The gel matrix of artificial skin is a typical network structure composed of PVA, GL, and GEL. Pour distilled water (35 mL) and GL (20 mL) were added into a beaker and heated in a water bath at 85 °C with a stirring speed of 500 r/min. Then, GEL (0.6 g) was added into the beaker and stirring continued at a speed of 1000 r/min for 30 min. This process can loosen the molecular chains of gelatin making GEL uniformly disperse into the gel system. When the solution was uniform and light yellow, PVA powder (5 g) was added into the beaker and the solution was heated to 100 °C with a stirring speed of 1200 r/min for 2 h. This process can break the intramolecular hydrogen bond of the PVA molecular chain on a microscopic level and form more intermolecular hydrogen bonds in the subsequent reaction. Finally, the bubbles were eliminated by an ultrasonic disperser.

The reaction mold consisted of two glass panes (2 mm × 8 cm × 8 cm), a silicone plate (3 mm × 8 cm × 8 cm), and three dumbbell-shaped grooves in the silicone plate with a length of 35 mm and a width of 15 mm. The glycol–polyvinyl alcohol–gelatin network gel in the solution was poured into the reaction mold; the fibers were pre-laid in the mold. It mold placed in a fridge (−24 °C) for 12 h and then moved to an oven (25 °C) for 2 h.

2.5. Microstructure Analysis

The transverse cross-section and the shell of fibers were observed by using a scanning electron microscope (SEM Phenom XL, Eindhoven, The Netherlands). The fibers were quenched in liquid nitrogen (−172 °C). Then, the fibers were adhered to one side of the sample stage using a conductive double-sided tape. The cross-section surfaces of the fibers were metal-sprayed, and the morphologies were observed at an accelerating voltage of 30 kV. Four artificial skin samples were prepared and sampled at the same locations of the four samples for 0, 6, 12, and 18 days. The crystallinity of the artificial skin and the gel matrix was measured by an X-ray diffractometer (XRD Germany BRUKER D8 DISCOVER) after freeze-drying. The scanning speed was 0.04°/s, and the diffraction angle (2θ) ranged from 5° to 40°.

Four artificial skin samples were prepared and sampled at the same locations in the four samples for 0, 6, 12, and 18 days and lyophilized and recorded by Fourier transform infrared spectroscopy (FT–IR Perkin Elmer Spectrometer 100) in the chemical band range of 400–4000 with a resolution of 4 cm⁻¹.
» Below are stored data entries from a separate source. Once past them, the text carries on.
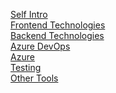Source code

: <a href="Material/selfIntro.md">Self Intro</a>
<br>
<a href="Material/frontend.md">Frontend Technologies</a>
<br>
<a href="Material/backend.md">Backend Technologies</a>
<br>
<a href="Material/azureDevops.md">Azure DevOps</a>
<br>
<a href="Material/azure.md">Azure</a>
<br>
<a href="Material/testing.md">Testing</a>
<br>
<a href="Material/otherTools.md">Other Tools</a>
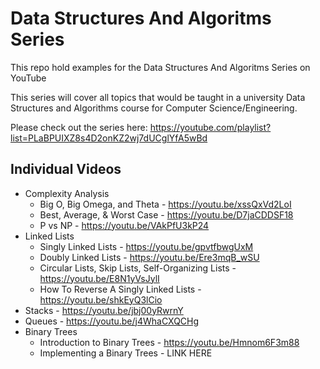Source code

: # Data Structures And Algoritms Series

This repo hold examples for the Data Structures And Algoritms Series on YouTube

This series will cover all topics that would be taught in a university Data Structures and Algorithms course for Computer Science/Engineering. 

Please check out the series here: https://youtube.com/playlist?list=PLaBPUIXZ8s4D2onKZ2wj7dUCglYfA5wBd

## Individual Videos
* Complexity Analysis
    * Big O, Big Omega, and Theta - https://youtu.be/xssQxVd2LoI
    * Best, Average, & Worst Case - https://youtu.be/D7jaCDDSF18
    * P vs NP - https://youtu.be/VAkPfU3kP24
* Linked Lists
    * Singly Linked Lists - https://youtu.be/gpvtfbwgUxM
    * Doubly Linked Lists - https://youtu.be/Ere3mqB_wSU
    * Circular Lists, Skip Lists, Self-Organizing Lists - https://youtu.be/E8N1yVsJylI
    * How To Reverse A Singly Linked Lists - https://youtu.be/shkEyQ3lCio
* Stacks - https://youtu.be/jbj00yRwrnY
* Queues - https://youtu.be/j4WhaCXQCHg
* Binary Trees
    * Introduction to Binary Trees - https://youtu.be/Hmnom6F3m88
    * Implementing a Binary Trees - LINK HERE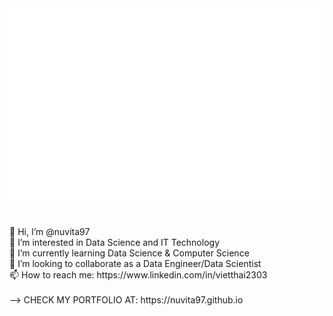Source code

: <a href="#" target="_blank">
  <img src="svg/nuvita.svg" width="1200" alt="trungquandev-official" />
</a>

<p> <br>
👋 Hi, I’m @nuvita97 <br>
👀 I’m interested in Data Science and IT Technology <br>
🌱 I’m currently learning Data Science & Computer Science <br>
💞️ I’m looking to collaborate as a Data Engineer/Data Scientist <br>
📫 How to reach me: https://www.linkedin.com/in/vietthai2303 <br> 
<br>
--> CHECK MY PORTFOLIO AT: https://nuvita97.github.io <br>
</p>
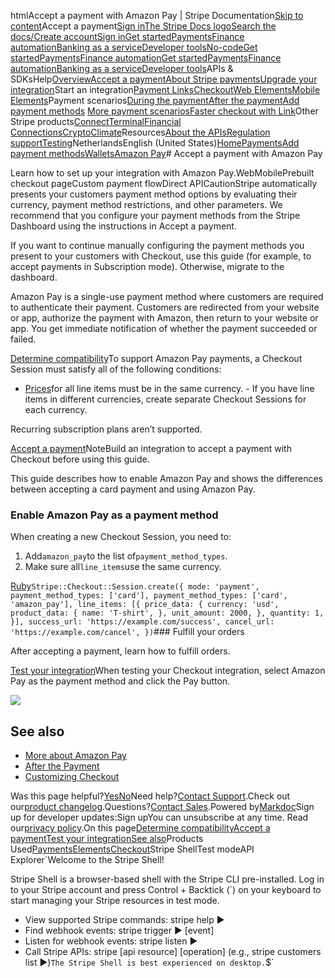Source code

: htmlAccept a payment with Amazon Pay | Stripe Documentation[Skip to content](#main-content)Accept a payment[Sign in](https://dashboard.stripe.com/login?redirect=https%3A%2F%2Fdocs.stripe.com%2Fpayments%2Famazon-pay%2Faccept-a-payment)[The Stripe Docs logo](/)[Search the docs/](#)[Create account](https://dashboard.stripe.com/register)[Sign in](https://dashboard.stripe.com/login?redirect=https%3A%2F%2Fdocs.stripe.com%2Fpayments%2Famazon-pay%2Faccept-a-payment)[Get started](/get-started)[Payments](/payments)[Finance automation](/finance-automation)[Banking as a service](/financial-services)[Developer tools](/development)[No-code](/no-code)[Get started](/get-started)[Payments](/payments)[Finance automation](/finance-automation)[](#)[Get started](/get-started)[Payments](/payments)[Finance automation](/finance-automation)[Banking as a service](/financial-services)[Developer tools](/development)[](#)APIs & SDKsHelp[Overview](/docs/payments)[Accept a payment](#)[About Stripe payments](#)[Upgrade your integration](/docs/payments/upgrades)Start an integration[Payment Links](#)[Checkout](#)[Web Elements](#)[Mobile Elements](#)Payment scenarios[During the payment](#)[After the payment](#)[Add payment methods](#)
[More payment scenarios](#)[Faster checkout with Link](#)Other Stripe products[Connect](#)[Terminal](#)[Financial Connections](#)[Crypto](#)[Climate](#)Resources[About the APIs](#)[Regulation support](#)[Testing](/docs/testing)NetherlandsEnglish (United States)[](#)[](#)[Home](/docs)[Payments](/docs/payments)[Add payment methods](/docs/payments/payment-methods/overview)[Wallets](/docs/payments/wallets)[Amazon Pay](/docs/payments/amazon-pay)# Accept a payment with Amazon Pay

Learn how to set up your integration with Amazon Pay.WebMobilePrebuilt checkout pageCustom payment flowDirect APICautionStripe automatically presents your customers payment method options by evaluating their currency, payment method restrictions, and other parameters. We recommend that you configure your payment methods from the Stripe Dashboard using the instructions in Accept a payment.

If you want to continue manually configuring the payment methods you present to your customers with Checkout, use this guide (for example, to accept payments in Subscription mode). Otherwise, migrate to the dashboard.

Amazon Pay is a single-use payment method where customers are required to authenticate their payment. Customers are redirected from your website or app, authorize the payment with Amazon, then return to your website or app. You get immediate notification of whether the payment succeeded or failed.

[Determine compatibility](#compatibility)To support Amazon Pay payments, a Checkout Session must satisfy all of the following conditions:

- [Prices](/api/prices)for all line items must be in the same currency.  - If you have line items in different currencies, create separate Checkout Sessions for each currency.



Recurring subscription plans aren’t supported.

[Accept a payment](#accept-a-payment)NoteBuild an integration to accept a payment with Checkout before using this guide.

This guide describes how to enable Amazon Pay and shows the differences between accepting a card payment and using Amazon Pay.

### Enable Amazon Pay as a payment method

When creating a new Checkout Session, you need to:

1. Add`amazon_pay`to the list of`payment_method_types`.
2. Make sure all`line_items`use the same currency.

[Ruby](#)`Stripe::Checkout::Session.create({
  mode: 'payment',
  payment_method_types: ['card'],
  payment_method_types: ['card', 'amazon_pay'],
  line_items: [{
    price_data: {
      currency: 'usd',
      product_data: {
        name: 'T-shirt',
      },
      unit_amount: 2000,
    },
    quantity: 1,
  }],
  success_url: 'https://example.com/success',
  cancel_url: 'https://example.com/cancel',
})`### Fulfill your orders

After accepting a payment, learn how to fulfill orders.

[Test your integration](#test-integration)When testing your Checkout integration, select Amazon Pay as the payment method and click the Pay button.

![](https://b.stripecdn.com/docs-statics-srv/assets/merchant_checkout_amazon_pay_visible.4ee046f5f5cb1d06c4661de229ca6fcd.png)

## See also

- [More about Amazon Pay](/payments/amazon-pay)
- [After the Payment](/payments/checkout/fulfill-orders)
- [Customizing Checkout](/payments/checkout/customization)

Was this page helpful?[Yes](#)[No](#)Need help?[Contact Support](https://support.stripe.com/).Check out our[product changelog](https://stripe.com/blog/changelog).Questions?[Contact Sales](https://stripe.com/contact/sales).Powered by[Markdoc](https://markdoc.dev)Sign up for developer updates:Sign upYou can unsubscribe at any time. Read our[privacy policy](https://stripe.com/privacy).On this page[Determine compatibility](#compatibility)[Accept a payment](#accept-a-payment)[Test your integration](#test-integration)[See also](#see-also)Products Used[Payments](/payments)[Elements](/payments/elements)[Checkout](/payments/checkout)Stripe ShellTest modeAPI Explorer[](https://stripe.com/docs/stripe-cli#install)`Welcome to the Stripe Shell!

Stripe Shell is a browser-based shell with the Stripe CLI pre-installed. Log in to your
Stripe account and press Control + Backtick (`) on your keyboard to start managing your Stripe
resources in test mode.

- View supported Stripe commands: stripe help ▶️
- Find webhook events: stripe trigger ▶️ [event]
- Listen for webhook events: stripe listen ▶
- Call Stripe APIs: stripe [api resource] [operation] (e.g., stripe customers list ▶️)`The Stripe Shell is best experienced on desktop.`$`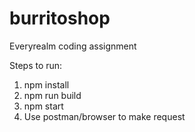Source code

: # burritoshop
Everyrealm coding assignment

Steps to run:
1. npm install
2. npm run build
3. npm start
4. Use postman/browser to make request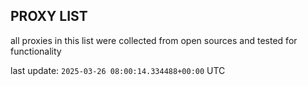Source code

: ## PROXY LIST

all proxies in this list were collected from open sources and tested for functionality

last update: `2025-03-26 08:00:14.334488+00:00` UTC
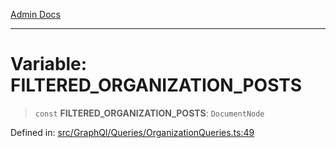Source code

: [Admin Docs](/)

***

# Variable: FILTERED\_ORGANIZATION\_POSTS

> `const` **FILTERED\_ORGANIZATION\_POSTS**: `DocumentNode`

Defined in: [src/GraphQl/Queries/OrganizationQueries.ts:49](https://github.com/PalisadoesFoundation/talawa-admin/blob/main/src/GraphQl/Queries/OrganizationQueries.ts#L49)
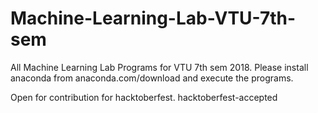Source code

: # Machine-Learning-Lab-VTU-7th-sem
All Machine Learning Lab Programs for VTU 7th sem 2018. Please install anaconda from anaconda.com/download and execute the programs.

Open for contribution for hacktoberfest.
hacktoberfest-accepted

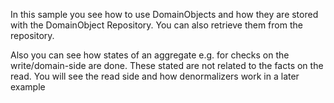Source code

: In this sample you see how to use DomainObjects and how they are stored with the DomainObject Repository.
You can also retrieve them from the repository.

Also you can see how states of an aggregate e.g. for checks on the write/domain-side are done. These stated are not related to the facts on the read. 
You will see the read side and how denormalizers work in a later example
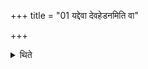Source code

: +++
title = "01 यद्देवा देवहेडनमिति वा"

+++

<details><summary>थिते</summary>

यद्देवा देवहेडनमिति वा दशाहुतीर्हुत्वा पवमानः सुवर्जन इत्येतेनानुवाकेनाभिषिञ्चेत् १
</details>
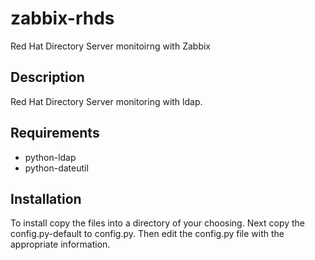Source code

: # zabbix-rhds
Red Hat Directory Server monitoirng with Zabbix

## Description
Red Hat Directory Server monitoring with ldap.


## Requirements
* python-ldap
* python-dateutil

## Installation
To install copy the files into a directory of your choosing.  Next copy the config.py-default to config.py.  Then edit the config.py file with the appropriate information.

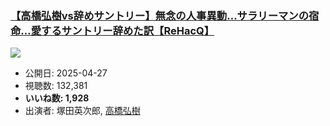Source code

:### [【高橋弘樹vs辞めサントリー】無念の人事異動…サラリーマンの宿命…愛するサントリー辞めた訳【ReHacQ】](https://www.youtube.com/watch?v=lqd-JOSlAfs)
[![](https://img.youtube.com/vi/lqd-JOSlAfs/sddefault.jpg)](https://www.youtube.com/watch?v=lqd-JOSlAfs)
-   公開日: 2025-04-27
-   視聴数: 132,381
-   **いいね数: 1,928**
-   出演者: 塚田英次郎, [高橋弘樹](/rehacq_fan/people/高橋弘樹 "wikilink")
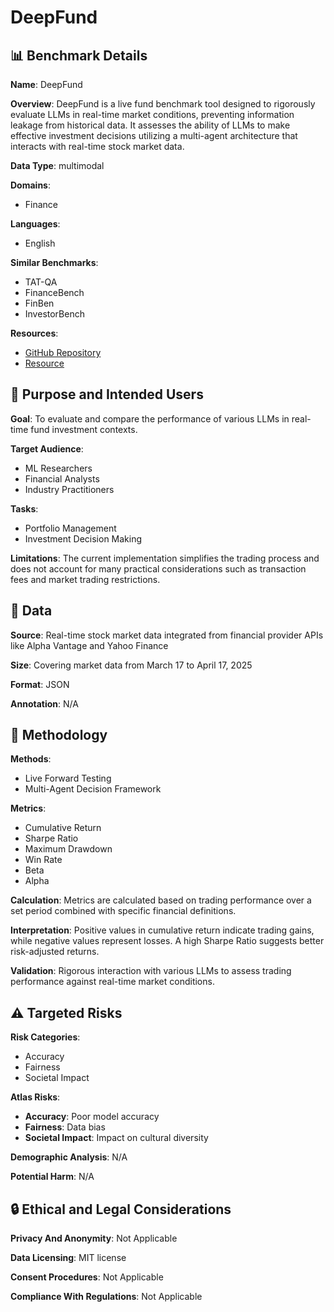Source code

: # DeepFund

## 📊 Benchmark Details

**Name**: DeepFund

**Overview**: DeepFund is a live fund benchmark tool designed to rigorously evaluate LLMs in real-time market conditions, preventing information leakage from historical data. It assesses the ability of LLMs to make effective investment decisions utilizing a multi-agent architecture that interacts with real-time stock market data.

**Data Type**: multimodal

**Domains**:
- Finance

**Languages**:
- English

**Similar Benchmarks**:
- TAT-QA
- FinanceBench
- FinBen
- InvestorBench

**Resources**:
- [GitHub Repository](https://github.com/HKUSTDial/DeepFund)
- [Resource](https://deepfund.streamlit.app/)

## 🎯 Purpose and Intended Users

**Goal**: To evaluate and compare the performance of various LLMs in real-time fund investment contexts.

**Target Audience**:
- ML Researchers
- Financial Analysts
- Industry Practitioners

**Tasks**:
- Portfolio Management
- Investment Decision Making

**Limitations**: The current implementation simplifies the trading process and does not account for many practical considerations such as transaction fees and market trading restrictions.

## 💾 Data

**Source**: Real-time stock market data integrated from financial provider APIs like Alpha Vantage and Yahoo Finance

**Size**: Covering market data from March 17 to April 17, 2025

**Format**: JSON

**Annotation**: N/A

## 🔬 Methodology

**Methods**:
- Live Forward Testing
- Multi-Agent Decision Framework

**Metrics**:
- Cumulative Return
- Sharpe Ratio
- Maximum Drawdown
- Win Rate
- Beta
- Alpha

**Calculation**: Metrics are calculated based on trading performance over a set period combined with specific financial definitions.

**Interpretation**: Positive values in cumulative return indicate trading gains, while negative values represent losses. A high Sharpe Ratio suggests better risk-adjusted returns.

**Validation**: Rigorous interaction with various LLMs to assess trading performance against real-time market conditions.

## ⚠️ Targeted Risks

**Risk Categories**:
- Accuracy
- Fairness
- Societal Impact

**Atlas Risks**:
- **Accuracy**: Poor model accuracy
- **Fairness**: Data bias
- **Societal Impact**: Impact on cultural diversity

**Demographic Analysis**: N/A

**Potential Harm**: N/A

## 🔒 Ethical and Legal Considerations

**Privacy And Anonymity**: Not Applicable

**Data Licensing**: MIT license

**Consent Procedures**: Not Applicable

**Compliance With Regulations**: Not Applicable
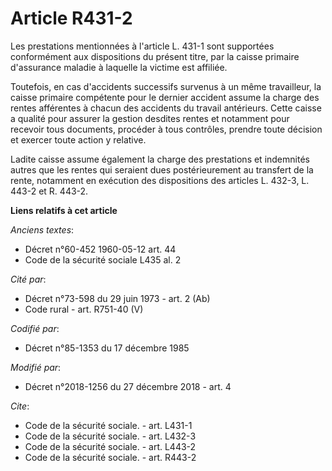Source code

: # Article R431-2

Les prestations mentionnées à l'article L. 431-1 sont supportées conformément aux dispositions du présent titre, par la
caisse primaire d'assurance maladie à laquelle la victime est affiliée. 

Toutefois, en cas d'accidents successifs survenus à un même travailleur, la caisse primaire compétente pour le dernier
accident assume la charge des rentes afférentes à chacun des accidents du travail antérieurs. Cette caisse a qualité pour
assurer la gestion desdites rentes et notamment pour recevoir tous documents, procéder à tous contrôles, prendre toute
décision et exercer toute action y relative. 

Ladite caisse assume également la charge des prestations et indemnités autres que les rentes qui seraient dues
postérieurement au transfert de la rente, notamment en exécution des dispositions des articles L. 432-3, L. 443-2 et R.
443-2.

**Liens relatifs à cet article**

_Anciens textes_:

  - Décret n°60-452 1960-05-12 art. 44
  - Code de la sécurité sociale L435 al. 2

_Cité par_:

  - Décret n°73-598 du 29 juin 1973 - art. 2 (Ab)
  - Code rural - art. R751-40 (V)

_Codifié par_:

  - Décret n°85-1353 du 17 décembre 1985

_Modifié par_:

  - Décret n°2018-1256 du 27 décembre 2018 - art. 4

_Cite_:

  - Code de la sécurité sociale. - art. L431-1
  - Code de la sécurité sociale. - art. L432-3
  - Code de la sécurité sociale. - art. L443-2
  - Code de la sécurité sociale. - art. R443-2
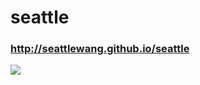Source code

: # seattle
### http://seattlewang.github.io/seattle
![](https://github.com/SeattleWang/seattle/master/shexian.JPG) 
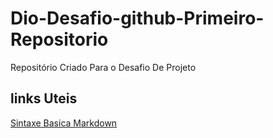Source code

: # Dio-Desafio-github-Primeiro-Repositorio
Repositório Criado Para o Desafio De Projeto

## links Uteis
[Sintaxe Basica Markdown](https://docs.github.com/pt/get-started/writing-on-github/getting-started-with-writing-and-formatting-on-github/basic-writing-and-formatting-syntax)
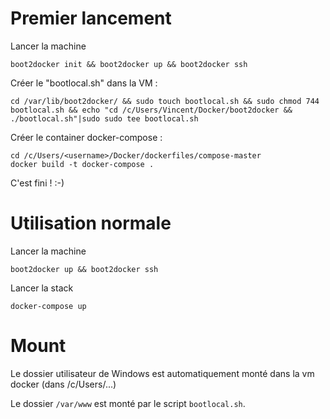 # Premier lancement

Lancer la machine

	boot2docker init && boot2docker up && boot2docker ssh

Créer le "bootlocal.sh" dans la VM : 

	cd /var/lib/boot2docker/ && sudo touch bootlocal.sh && sudo chmod 744 bootlocal.sh && echo "cd /c/Users/Vincent/Docker/boot2docker && ./bootlocal.sh"|sudo sudo tee bootlocal.sh

Créer le container docker-compose :

	cd /c/Users/<username>/Docker/dockerfiles/compose-master
	docker build -t docker-compose .

C'est fini ! :-)

# Utilisation normale

Lancer la machine

	boot2docker up && boot2docker ssh

Lancer la stack

	docker-compose up

# Mount

Le dossier utilisateur de Windows est automatiquement monté dans la vm docker (dans /c/Users/...)

Le dossier `/var/www` est monté par le script `bootlocal.sh`.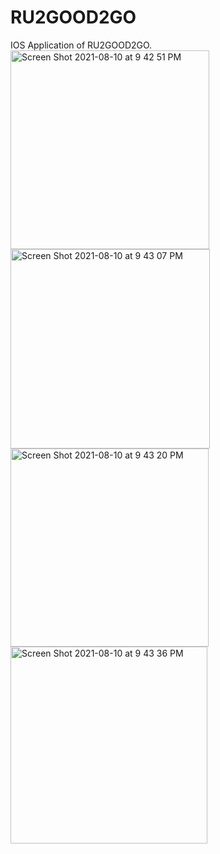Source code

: # RU2GOOD2GO
IOS Application of RU2GOOD2GO.
<img width="318" alt="Screen Shot 2021-08-10 at 9 42 51 PM" src="https://user-images.githubusercontent.com/34403438/128956955-df477f51-33db-41c8-ae4d-ebaf7aecc9b7.png">
<img width="319" alt="Screen Shot 2021-08-10 at 9 43 07 PM" src="https://user-images.githubusercontent.com/34403438/128956959-92f28770-49a5-4c94-a6a5-321f9ed9f1e2.png">
<img width="317" alt="Screen Shot 2021-08-10 at 9 43 20 PM" src="https://user-images.githubusercontent.com/34403438/128956966-9f3beff0-0b88-45c4-b6d1-6a86453a8db1.png">
<img width="315" alt="Screen Shot 2021-08-10 at 9 43 36 PM" src="https://user-images.githubusercontent.com/34403438/128956969-0daaf816-8450-4009-be46-ef873551a56d.png">
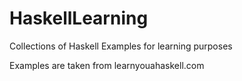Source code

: # HaskellLearning
Collections of Haskell Examples for learning purposes

Examples are taken from learnyouahaskell.com
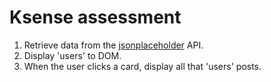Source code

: # Ksense assessment 

1. Retrieve data from the [jsonplaceholder](https://jsonplaceholder.typicode.com/) API.
2. Display 'users' to DOM.
3. When the user clicks a card, display all that 'users' posts.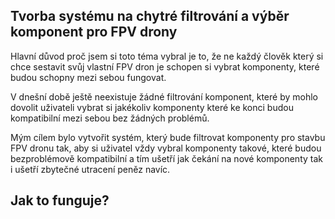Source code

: ## Tvorba systému na chytré filtrování a výběr komponent pro FPV drony

Hlavní důvod proč jsem si toto téma vybral je to, že ne každý člověk který si chce sestavit svůj vlastní FPV dron je schopen si vybrat komponenty, které budou schopny mezi sebou fungovat.

V dnešní době ještě neexistuje žádné filtrování komponent, které by mohlo dovolit uživateli vybrat si jakékoliv komponenty které ke konci budou kompatibilní mezi sebou bez žádných problémů.

Mým cílem bylo vytvořit systém, který bude filtrovat komponenty pro stavbu FPV dronu tak, aby si uživatel vždy vybral komponenty takové, které budou bezproblémově kompatibilní a tím ušetří jak čekání na nové komponenty tak i ušetří zbytečné utracení peněz navíc.

## Jak to funguje?

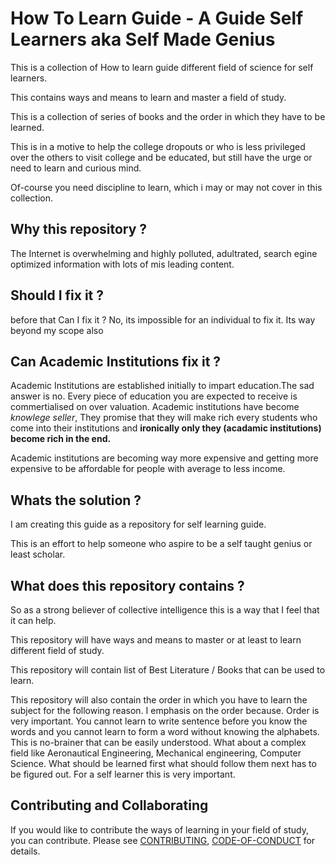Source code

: # How To Learn Guide - A Guide Self Learners aka Self Made Genius

This is a collection of How to learn guide different field of science for self learners.

This contains ways and means to learn and master a field of study.

This is a collection of series of books and the order in which they have to be learned.

This is in a motive to help the college dropouts or who is less privileged over the others to visit college and be educated, but still have the urge or  need to learn and curious mind.

Of-course you need discipline to learn, which i may or may not cover in this collection.

## Why this repository ?

The Internet is overwhelming and highly polluted, adultrated, search egine optimized information with lots of mis leading content. 

## Should I fix it ?

before that Can I fix it ? No, its impossible for an individual to fix it. Its way beyond my scope also

## Can Academic Institutions fix it ?

Academic Institutions are established initially to impart education.The sad answer is no. Every piece of education you are expected to receive is commertialised on over valuation. Academic institutions have become *knowlege seller*, They promise that they will make rich every students who come into their institutions and **ironically only they (acadamic institutions) become rich in the end.**

Academic institutions are becoming way more expensive and getting more expensive to be affordable for people with average to less income.

## Whats the solution ?

I am creating this guide as a repository for self learning guide.

This is an effort to help someone who aspire to be a self taught genius or least scholar.

## What does this repository contains ?

So as a strong believer of collective intelligence this is a way that I feel that it can help.

This repository will have ways and means to master or at least to learn different field of study.

This repository will contain list of Best Literature / Books that can be used to learn.

This repository will also contain the order in which you have to learn the subject for the following reason. I emphasis on the order because. Order is very important. You cannot learn to write sentence before you know the words and you cannot learn to form a word without knowing the alphabets. This is no-brainer that can be easily understood. What about a complex field like Aeronautical Engineering, Mechanical engineering, Computer Science. What should be learned first what should follow them next has to be figured out. For a self learner this is very important.

## Contributing and Collaborating

If you would like to contribute the ways of learning in your field of study, you can contribute. Please see [CONTRIBUTING](contributing.md), [CODE-OF-CONDUCT](code-of-conduct.md) for details.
2.6. Interface Morphology between the Gel Matrix and the Fibers

The morphology of the interface between the gel matrix and the fibers was observed by SEM (Phenom XL, The Netherlands and Regulus 8100, Tokyo, Japan). The artificial skin was quenched in liquid nitrogen (−172 °C). The samples were then glued to the side of the sample stage with conductive double-sided tape. The cross-sectional surface of the sample was sprayed with metal and the morphology was observed under an accelerating voltage of 30 kV.

2.7. Observation of the Diffusion of the Healing Agent in the Gel Matrix

The samples were artificial skin with a healing agent containing pH = 9 and 2.0% boric acid in the fiber and stained with methyl violet. The diffusion capacity was observed at 37 °C and photographed every 6 days using a camera (Canon EOS R6+_RF50mm F1.8 STM).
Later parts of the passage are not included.